The second clue that these people’s offer for help should be refused because they have false motives is the fact that they talk about sacrificing to him. The don’t mention the name by which God had revealed himself to the people of Israel (Lord). They just talk about him.

The final clue that these people’s offer for help should be refused because of false motives is their mention of being brought to the land by the king of Assyria. In 722 BC, the king of Assyria invaded Israel, destroyed the capital city Samaria, and took all the Israelites into captivity. The Israelites were resettled in in Halah, and on the Habor, the river of Gozan, and in the cities of the Medes (2 Kings 17:5–6). Sometime later, people from Babylon, Kuthah, Avva, Hamath, and Sepharvaim were resettled in the towns of Samaria to replace the Israelites (2 Kings 17:24). The Assyrians resettled people throughout their empire because they wanted to prevent rebellions. They thought that if there were people from different cultures, languages and religions living together, it will be very hard for them to work together and rebel. This was needed because they did not have the resources necessary in order to have a standing army in each of the regions they conquered.

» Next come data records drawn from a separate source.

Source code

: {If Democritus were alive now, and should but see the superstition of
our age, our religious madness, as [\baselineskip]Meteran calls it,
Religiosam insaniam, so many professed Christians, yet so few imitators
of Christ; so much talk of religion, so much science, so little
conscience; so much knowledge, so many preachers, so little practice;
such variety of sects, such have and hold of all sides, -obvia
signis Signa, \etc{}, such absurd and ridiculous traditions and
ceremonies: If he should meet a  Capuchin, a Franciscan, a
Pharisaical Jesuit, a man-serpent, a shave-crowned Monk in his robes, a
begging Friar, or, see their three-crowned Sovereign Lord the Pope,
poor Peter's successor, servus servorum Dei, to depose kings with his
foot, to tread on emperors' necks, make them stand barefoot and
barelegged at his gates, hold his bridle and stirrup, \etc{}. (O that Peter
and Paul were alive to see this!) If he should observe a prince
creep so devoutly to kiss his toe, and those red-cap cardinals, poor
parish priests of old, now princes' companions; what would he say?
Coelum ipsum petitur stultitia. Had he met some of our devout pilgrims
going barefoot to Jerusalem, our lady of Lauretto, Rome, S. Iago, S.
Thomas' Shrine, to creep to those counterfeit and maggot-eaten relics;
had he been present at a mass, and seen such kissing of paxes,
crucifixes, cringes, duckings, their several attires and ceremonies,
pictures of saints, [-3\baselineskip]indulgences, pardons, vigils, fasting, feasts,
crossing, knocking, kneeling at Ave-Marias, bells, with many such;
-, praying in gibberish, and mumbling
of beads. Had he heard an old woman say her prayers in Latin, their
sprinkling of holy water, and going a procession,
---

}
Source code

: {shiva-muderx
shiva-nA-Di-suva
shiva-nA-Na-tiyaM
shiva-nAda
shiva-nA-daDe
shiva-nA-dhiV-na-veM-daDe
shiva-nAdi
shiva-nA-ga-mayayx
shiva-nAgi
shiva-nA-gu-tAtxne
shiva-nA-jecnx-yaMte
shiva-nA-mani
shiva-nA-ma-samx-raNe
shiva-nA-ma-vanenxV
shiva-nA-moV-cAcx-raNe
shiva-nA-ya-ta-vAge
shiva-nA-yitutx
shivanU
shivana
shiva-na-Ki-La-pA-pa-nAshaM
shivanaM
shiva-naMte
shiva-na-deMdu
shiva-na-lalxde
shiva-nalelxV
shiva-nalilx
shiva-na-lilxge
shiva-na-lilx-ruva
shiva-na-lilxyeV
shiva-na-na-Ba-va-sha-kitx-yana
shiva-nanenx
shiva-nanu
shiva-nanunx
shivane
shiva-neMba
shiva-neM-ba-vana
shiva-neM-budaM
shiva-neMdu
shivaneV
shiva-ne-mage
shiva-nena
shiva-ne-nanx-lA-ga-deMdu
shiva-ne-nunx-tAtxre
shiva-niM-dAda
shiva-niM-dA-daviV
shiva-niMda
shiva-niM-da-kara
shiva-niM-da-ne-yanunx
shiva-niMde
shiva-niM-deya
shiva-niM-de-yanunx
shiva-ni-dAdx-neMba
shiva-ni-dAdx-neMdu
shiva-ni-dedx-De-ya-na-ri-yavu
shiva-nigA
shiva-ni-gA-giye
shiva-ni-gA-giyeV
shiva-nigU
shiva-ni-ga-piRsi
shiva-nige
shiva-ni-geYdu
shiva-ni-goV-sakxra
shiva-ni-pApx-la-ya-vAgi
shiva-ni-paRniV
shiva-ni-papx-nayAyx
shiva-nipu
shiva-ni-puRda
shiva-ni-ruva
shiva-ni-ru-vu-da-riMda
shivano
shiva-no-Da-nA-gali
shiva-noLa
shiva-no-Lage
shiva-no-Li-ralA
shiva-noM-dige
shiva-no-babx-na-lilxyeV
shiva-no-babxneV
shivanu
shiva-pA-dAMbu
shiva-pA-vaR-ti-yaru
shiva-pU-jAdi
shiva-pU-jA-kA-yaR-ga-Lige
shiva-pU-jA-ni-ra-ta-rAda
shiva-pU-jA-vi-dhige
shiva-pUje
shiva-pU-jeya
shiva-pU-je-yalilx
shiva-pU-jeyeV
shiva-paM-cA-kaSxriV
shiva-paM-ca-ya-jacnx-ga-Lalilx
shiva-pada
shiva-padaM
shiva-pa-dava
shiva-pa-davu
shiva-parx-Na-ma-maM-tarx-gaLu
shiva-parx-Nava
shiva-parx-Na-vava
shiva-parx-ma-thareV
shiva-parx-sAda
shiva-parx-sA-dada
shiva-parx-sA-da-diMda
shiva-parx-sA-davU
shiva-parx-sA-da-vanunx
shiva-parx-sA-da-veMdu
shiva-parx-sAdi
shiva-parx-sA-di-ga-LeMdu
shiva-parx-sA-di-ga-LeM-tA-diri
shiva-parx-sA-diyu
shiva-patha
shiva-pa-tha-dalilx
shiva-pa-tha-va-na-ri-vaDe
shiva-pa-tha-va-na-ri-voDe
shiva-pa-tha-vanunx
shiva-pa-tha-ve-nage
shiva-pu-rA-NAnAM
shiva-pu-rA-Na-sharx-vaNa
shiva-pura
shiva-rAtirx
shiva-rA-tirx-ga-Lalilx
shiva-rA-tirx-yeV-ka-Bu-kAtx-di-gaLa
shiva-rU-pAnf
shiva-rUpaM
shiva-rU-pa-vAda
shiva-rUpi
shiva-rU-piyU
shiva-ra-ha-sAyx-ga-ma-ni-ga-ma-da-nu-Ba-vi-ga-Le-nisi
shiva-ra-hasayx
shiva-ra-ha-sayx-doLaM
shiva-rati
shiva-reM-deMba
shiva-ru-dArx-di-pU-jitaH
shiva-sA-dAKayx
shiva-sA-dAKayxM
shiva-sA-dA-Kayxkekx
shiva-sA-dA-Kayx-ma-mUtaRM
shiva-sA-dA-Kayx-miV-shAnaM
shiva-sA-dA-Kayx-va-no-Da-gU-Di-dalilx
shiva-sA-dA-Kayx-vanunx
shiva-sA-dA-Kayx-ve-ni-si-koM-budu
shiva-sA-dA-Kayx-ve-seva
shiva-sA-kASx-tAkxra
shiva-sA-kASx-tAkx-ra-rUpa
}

Esarhaddon king of Assyria was the Assyrian king (680-669 BC) who succeeded Sennacherib (2 Kings 19:37; Isaiah 37:38).1 We are not told the name of the Assyrian king in 2 Kings 17:24; it could have been Esarhaddon.2

If you read 2 Kings 17:24–41, you will see that the people who lived in the areas north of Jerusalem (Samaria), were syncretistic. They worshipped lots of different gods. Though they knew something about the Lord, they did not worship the Lord exclusively. To them, he was just one god among many. Even though these people from the north (Shiloh and Shechem) came to bring grain offerings and incense as sacrifice at the site of the ruined temple (Jeremiah 41:5), they did so because they worshipped the Lord as one god among many.3 We assume that the people mentioned in Ezra 4:1 originally come from Samaria though they are not explicitly identified as coming from that country.